The Trans-Canyon Telephone line crossed the Grand Canyon from the South Rim to the North Rim via the Inner Canyon. On the south side of the Canyon, the phone line left the South Rim developed area near Bright Angel Lodge, went down Pipe Creek, and crossed the Colorado River. On the north side, the phone line followed Bright Angel Creek up to the rim to the Wylie Way Tourist Camp before the construction of the Grand Canyon Inn. The line was in place by 1924 and was altered in 1935 and again in 1938-39 by the Civilian Conservation Corps. It has been unchanged since then. Telephone lines were supported using 592 assemblies of 2 in galvanized pipes and fittings, which could be easily transported and assembled with minimal impact to the canyon environment. It was a rare surviving example of open-wire copper-weld technology. The line extended for 18 mi, paralleling the Bright Angel Trail and the North Kaibab Trail, providing a direct link between the North and South Rims, as well as the Inner Canyon. A spur line ran along the Tonto Trail to the Tipoff.
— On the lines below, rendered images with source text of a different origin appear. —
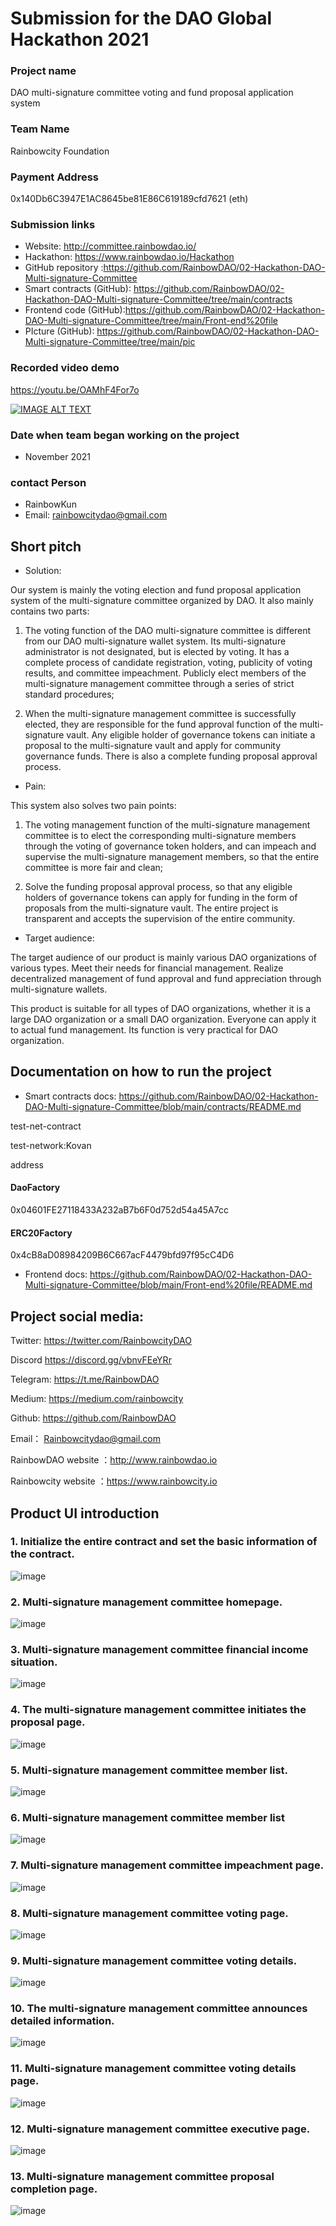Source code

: 

# Submission for the DAO Global Hackathon 2021


### Project name

DAO multi-signature committee voting and fund proposal application system

### Team Name

Rainbowcity Foundation

### Payment Address

0x140Db6C3947E1AC8645be81E86C619189cfd7621 (eth)

### Submission links

- Website: http://committee.rainbowdao.io/
- Hackathon: https://www.rainbowdao.io/Hackathon
- GitHub repository :https://github.com/RainbowDAO/02-Hackathon-DAO-Multi-signature-Committee
- Smart contracts (GitHub): https://github.com/RainbowDAO/02-Hackathon-DAO-Multi-signature-Committee/tree/main/contracts
- Frontend code (GitHub):https://github.com/RainbowDAO/02-Hackathon-DAO-Multi-signature-Committee/tree/main/Front-end%20file
- PIcture (GitHub): https://github.com/RainbowDAO/02-Hackathon-DAO-Multi-signature-Committee/tree/main/pic

### Recorded video demo

https://youtu.be/OAMhF4For7o

[![IMAGE ALT TEXT](https://raw.githubusercontent.com/RainbowDAO/02-Hackathon-DAO-Multi-signature-Committee/main/pic/204.png)](https://youtu.be/OAMhF4For7o "ColourBox")

### Date when team began working on the project

- November 2021

### contact   Person

- RainbowKun
- Email:  rainbowcitydao@gmail.com



## Short pitch



  - Solution: 



Our system is mainly the voting election and fund proposal application system of the multi-signature committee organized by DAO. It also mainly contains two parts:



1. The voting function of the DAO multi-signature committee is different from our DAO multi-signature wallet system. Its multi-signature administrator is not designated, but is elected by voting. It has a complete process of candidate registration, voting, publicity of voting results, and committee impeachment. Publicly elect members of the multi-signature management committee through a series of strict standard procedures;

   

2. When the multi-signature management committee is successfully elected, they are responsible for the fund approval function of the multi-signature vault. Any eligible holder of governance tokens can initiate a proposal to the multi-signature vault and apply for community governance funds. There is also a complete funding proposal approval process.





  - Pain: 



This system also solves two pain points:

1. The voting management function of the multi-signature management committee is to elect the corresponding multi-signature members through the voting of governance token holders, and can impeach and supervise the multi-signature management members, so that the entire committee is more fair and clean;

   

2. Solve the funding proposal approval process, so that any eligible holders of governance tokens can apply for funding in the form of proposals from the multi-signature vault. The entire project is transparent and accepts the supervision of the entire community.



  - Target audience: 

The target audience of our product is mainly various DAO organizations of various types. Meet their needs for financial management. Realize decentralized management of fund approval and fund appreciation through multi-signature wallets.

This product is suitable for all types of DAO organizations, whether it is a large DAO organization or a small DAO organization. Everyone can apply it to actual fund management. Its function is very practical for DAO organization.




## Documentation on how to run the project



- Smart contracts docs: https://github.com/RainbowDAO/02-Hackathon-DAO-Multi-signature-Committee/blob/main/contracts/README.md

test-net-contract

test-network:Kovan

address

#### DaoFactory
0x04601FE27118433A232aB7b6F0d752d54a45A7cc


#### ERC20Factory
0x4cB8aD08984209B6C667acF4479bfd97f95cC4D6



- Frontend docs: https://github.com/RainbowDAO/02-Hackathon-DAO-Multi-signature-Committee/blob/main/Front-end%20file/README.md


## Project social media: 


Twitter:    https://twitter.com/RainbowcityDAO

Discord     https://discord.gg/vbnvFEeYRr   

Telegram: https://t.me/RainbowDAO

Medium:   https://medium.com/rainbowcity

Github:    https://github.com/RainbowDAO

Email： Rainbowcitydao@gmail.com

RainbowDAO website ：http://www.rainbowdao.io

Rainbowcity website ：https://www.rainbowcity.io



##  Product UI introduction



### 1. Initialize the entire contract and set the basic information of the contract.




![image](https://raw.githubusercontent.com/RainbowDAO/02-Hackathon-DAO-Multi-signature-Committee/main/pic/1.png)




### 2. Multi-signature management committee homepage.



![image](https://raw.githubusercontent.com/RainbowDAO/02-Hackathon-DAO-Multi-signature-Committee/main/pic/2.png)



### 3. Multi-signature management committee financial income situation.



![image](https://raw.githubusercontent.com/RainbowDAO/02-Hackathon-DAO-Multi-signature-Committee/main/pic/3.png)



### 4. The multi-signature management committee initiates the proposal page.



![image](https://raw.githubusercontent.com/RainbowDAO/02-Hackathon-DAO-Multi-signature-Committee/main/pic/4.png)



### 5. Multi-signature management committee member list.



![image](https://raw.githubusercontent.com/RainbowDAO/02-Hackathon-DAO-Multi-signature-Committee/main/pic/5.png)



### 6. Multi-signature management committee member list



![image](https://raw.githubusercontent.com/RainbowDAO/02-Hackathon-DAO-Multi-signature-Committee/main/pic/6.png)


### 7. Multi-signature management committee impeachment page.




![image](https://raw.githubusercontent.com/RainbowDAO/02-Hackathon-DAO-Multi-signature-Committee/main/pic/7.png)



### 8. Multi-signature management committee voting page.



![image](https://raw.githubusercontent.com/RainbowDAO/02-Hackathon-DAO-Multi-signature-Committee/main/pic/8.png)


### 9. Multi-signature management committee voting details.




![image](https://raw.githubusercontent.com/RainbowDAO/02-Hackathon-DAO-Multi-signature-Committee/main/pic/9.png)




### 10. The multi-signature management committee announces detailed information.


![image](https://raw.githubusercontent.com/RainbowDAO/02-Hackathon-DAO-Multi-signature-Committee/main/pic/10.png)



### 11. Multi-signature management committee voting details page.



![image](https://raw.githubusercontent.com/RainbowDAO/02-Hackathon-DAO-Multi-signature-Committee/main/pic/11.png)



### 12. Multi-signature management committee executive page.



![image](https://raw.githubusercontent.com/RainbowDAO/02-Hackathon-DAO-Multi-signature-Committee/main/pic/12.png)

### 13. Multi-signature management committee proposal completion page.


![image](https://raw.githubusercontent.com/RainbowDAO/02-Hackathon-DAO-Multi-signature-Committee/main/pic/13.png)


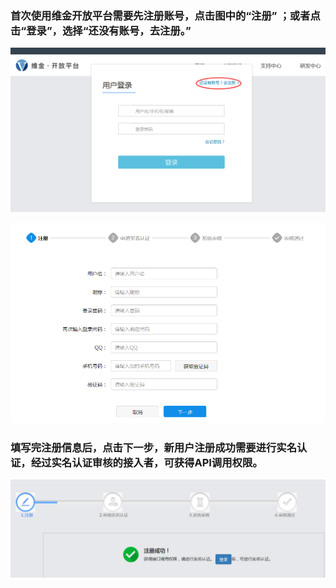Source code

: ###       首次使用维金开放平台需要先注册账号，点击图中的“注册” ；或者点击“登录”，选择“还没有账号，去注册。”

![](/assets/import.png)

![](/assets/用户注册信息.png)

### 填写完注册信息后，点击下一步，新用户注册成功需要进行实名认证，经过实名认证审核的接入者，可获得API调用权限。

![](/assets/用户注册申请.png)

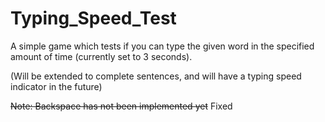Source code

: # Typing_Speed_Test
A simple game which tests if you can type the given word in the specified amount of time (currently set to 3 seconds).

(Will be extended to complete sentences, and will have a typing speed indicator in the future)

~~Note: Backspace has not been implemented yet~~ Fixed
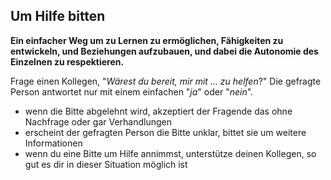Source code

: ## Um Hilfe bitten

**Ein einfacher Weg um zu Lernen zu ermöglichen, Fähigkeiten zu entwickeln, und Beziehungen aufzubauen, und dabei die Autonomie des Einzelnen zu respektieren.**

Frage einen Kollegen, "*Wärest du bereit, mir mit … zu helfen*?" Die gefragte Person antwortet nur mit einem einfachen "*ja*" oder "*nein*".

- wenn die Bitte abgelehnt wird, akzeptiert der Fragende das ohne Nachfrage oder gar Verhandlungen
- erscheint der gefragten Person die Bitte unklar, bittet sie um weitere Informationen
- wenn du eine Bitte um Hilfe annimmst, unterstütze deinen Kollegen, so gut es dir in dieser Situation möglich ist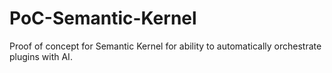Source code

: # PoC-Semantic-Kernel
Proof of concept for Semantic Kernel for ability to automatically orchestrate plugins with AI.
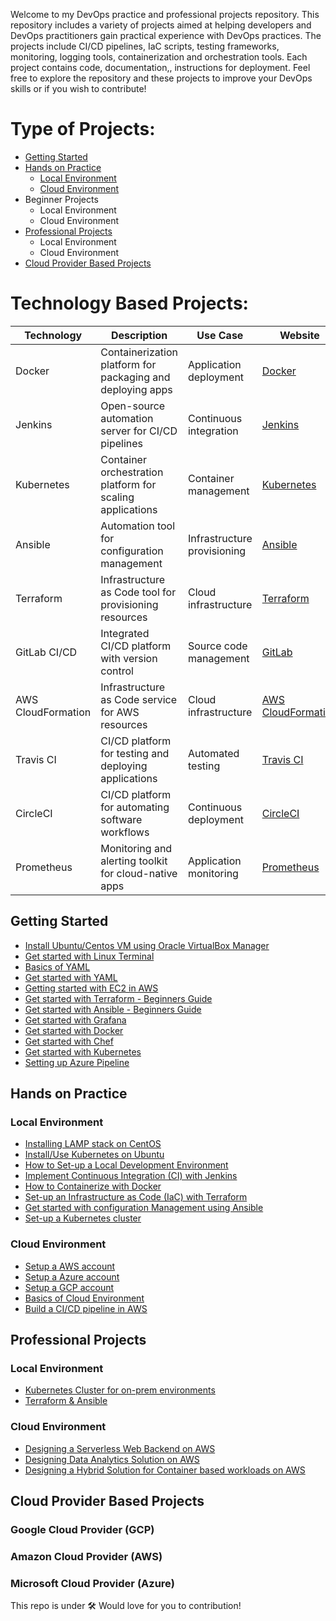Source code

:Welcome to my DevOps practice and professional projects repository. This repository includes a variety of projects aimed at helping developers and DevOps practitioners gain practical experience with DevOps practices. The projects include CI/CD pipelines, IaC scripts, testing frameworks, monitoring, logging tools, containerization and orchestration tools. Each project contains code, documentation,, instructions for deployment. Feel free to explore the repository and these projects to improve your DevOps skills or if you wish to contribute!

# Type of Projects:

  - [Getting Started](#getting-started)
  - [Hands on Practice](#Hands-on-practice)
    - [Local Environment](#Local-environment)
    - [Cloud Environment](#cloud-environment)
  - Beginner Projects
    - Local Environment
    - Cloud Environment
  - [Professional Projects](#professional-projects)
    - Local Environment
    - Cloud Environment
  - [Cloud Provider Based Projects](#cloud-provider-based-projects)

# Technology Based Projects:

| Technology      | Description                                                | Use Case                   | Website                                    |
|-----------------|------------------------------------------------------------|----------------------------|--------------------------------------------|
| Docker          | Containerization platform for packaging and deploying apps | Application deployment     | [Docker](https://www.docker.com/)          |
| Jenkins         | Open-source automation server for CI/CD pipelines        | Continuous integration    | [Jenkins](https://www.jenkins.io/)         |
| Kubernetes      | Container orchestration platform for scaling applications | Container management       | [Kubernetes](https://kubernetes.io/)      |
| Ansible         | Automation tool for configuration management             | Infrastructure provisioning | [Ansible](https://www.ansible.com/)        |
| Terraform       | Infrastructure as Code tool for provisioning resources   | Cloud infrastructure       | [Terraform](https://www.terraform.io/)    |
| GitLab CI/CD    | Integrated CI/CD platform with version control           | Source code management    | [GitLab](https://about.gitlab.com/)       |
| AWS CloudFormation | Infrastructure as Code service for AWS resources      | Cloud infrastructure       | [AWS CloudFormation](https://aws.amazon.com/cloudformation/) |
| Travis CI       | CI/CD platform for testing and deploying applications     | Automated testing          | [Travis CI](https://travis-ci.org/)       |
| CircleCI        | CI/CD platform for automating software workflows         | Continuous deployment     | [CircleCI](https://circleci.com/)         |
| Prometheus      | Monitoring and alerting toolkit for cloud-native apps     | Application monitoring     | [Prometheus](https://prometheus.io/)      |


## Getting Started
  - [Install Ubuntu/Centos VM using Oracle VirtualBox Manager](https://bit.ly/4396NMu)
  - [Get started with Linux Terminal]()
  - [Basics of YAML]()
  - [Get started with YAML]()
  - [Getting started with EC2 in AWS](http://bit.ly/41eGUco)
  - [Get started with Terraform - Beginners Guide](https://medium.com/@mouaazfarrukh99/terraform-for-beginners-7ed1ac91a64a)
  - [Get started with Ansible - Beginners Guide](https://medium.com/@mouaazfarrukh99/ansible-for-beginners-80edf4fe2acb)
  - [Get started with Grafana]()
  - [Get started with Docker]()
  - [Get started with Chef]()
  - [Get started with Kubernetes]()
  - [Setting up Azure Pipeline]()
## Hands on Practice
  ### Local Environment
  - [Installing LAMP stack on CentOS](https://bit.ly/3Uhqg9P)
  - [Install/Use Kubernetes on Ubuntu](https://www.cloudsigma.com/how-to-install-and-use-kubernetes-on-ubuntu-20-04/)
  - [How to Set-up a Local Development Environment]()
  - [Implement Continuous Integration (CI) with Jenkins]()
  - [How to Containerize with Docker]()
  - [Set-up an Infrastructure as Code (IaC) with Terraform]()
  - [Get started with configuration Management using Ansible]()
  - [Set-up a Kubernetes cluster]()
  
  ### Cloud Environment
  - [Setup a AWS account]()
  - [Setup a Azure account]()
  - [Setup a GCP account]()
  - [Basics of Cloud Environment]()
  - [Build a CI/CD pipeline in AWS](https://bit.ly/3A2noV7)

## Professional Projects
  ### Local Environment  
  - [Kubernetes Cluster for on-prem environments]()
  - [Terraform & Ansible]()
  ### Cloud Environment
  - [Designing a Serverless Web Backend on AWS](medium.com/@mouaazfarrukh99/designing-a-serverless-web-backend-on-aws-b4f49902b05d)
  - [Designing Data Analytics Solution on AWS](https://bit.ly/41F5qn5)
  - [Designing a Hybrid Solution for Container based workloads on AWS](https://bit.ly/3oESEaB)

## Cloud Provider Based Projects
### Google Cloud Provider (GCP)  
### Amazon Cloud Provider (AWS)
### Microsoft Cloud Provider (Azure)
 

This repo is under 🛠️
Would love for you to contribution!
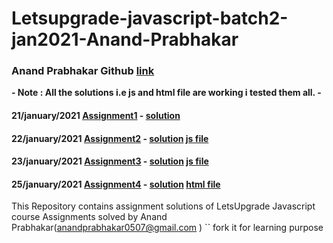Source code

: # Letsupgrade-javascript-batch2-jan2021-Anand-Prabhakar
### Anand Prabhakar Github [link](https://github.com/anandprabhakar0507)

**- Note : All the solutions i.e js and html file are working i tested them all. -**

#### 21/january/2021 [Assignment1](https://drive.google.com/drive/folders/15US7MsuUqnyCS83uxTE6JKkDhufUk9-q) - [solution](https://github.com/anandprabhakar0507/Letsupgrade-javascript-batch2-jan2021-Anand-Prabhakar/blob/main/Assignment%201%20solution.txt)

#### 22/january/2021  [Assignment2](https://drive.google.com/drive/folders/1irlQqq85SXLcFgL0ZjB8KB5GOaHdgKx7) - [solution](https://github.com/anandprabhakar0507/Letsupgrade-javascript-batch2-jan2021-Anand-Prabhakar/blob/main/Assignment%202%20solution.txt)  [js file](https://github.com/anandprabhakar0507/Letsupgrade-javascript-batch2-jan2021-Anand-Prabhakar/blob/main/Assignment2.js)

#### 23/january/2021  [Assignment3](https://drive.google.com/drive/folders/12BaIzbJweqiZiWX23WI-B5V7pTIU_woR) - [solution](https://github.com/anandprabhakar0507/Letsupgrade-javascript-batch2-jan2021-Anand-Prabhakar/blob/main/Assignment%203%20solution.txt)  [js file](https://github.com/anandprabhakar0507/Letsupgrade-javascript-batch2-jan2021-Anand-Prabhakar/blob/main/Assignment3.js)

#### 25/january/2021  [Assignment4](https://drive.google.com/drive/folders/195kavGJW0w_ctwKCvWMgKF4Ag3i58F0U) - [solution](https://github.com/anandprabhakar0507/Letsupgrade-javascript-batch2-jan2021-Anand-Prabhakar/blob/main/Assignmeny%204%20solution.txt)  [html file](https://github.com/anandprabhakar0507/Letsupgrade-javascript-batch2-jan2021-Anand-Prabhakar/blob/main/assignment4.html)


This Repository contains assignment solutions of LetsUpgrade Javascript course Assignments solved by Anand Prabhakar(anandprabhakar0507@gmail.com )
`` fork it for learning purpose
The line was placed on the National Register of Historic Places on May 13, 1986.

Only small portions of the cable are currently in use after a Digital Subscriber Line (DSL) circuit to Havasupai Garden was disconnected and the signal moved to a Starlink connection.

The National Park Service awarded US Park Ranger Elizabeth "Betsy" Aurnou the 2023 NPS Wright Brothers Aviation Award for her efforts in removing this historic telephone line from the Grand Canyon.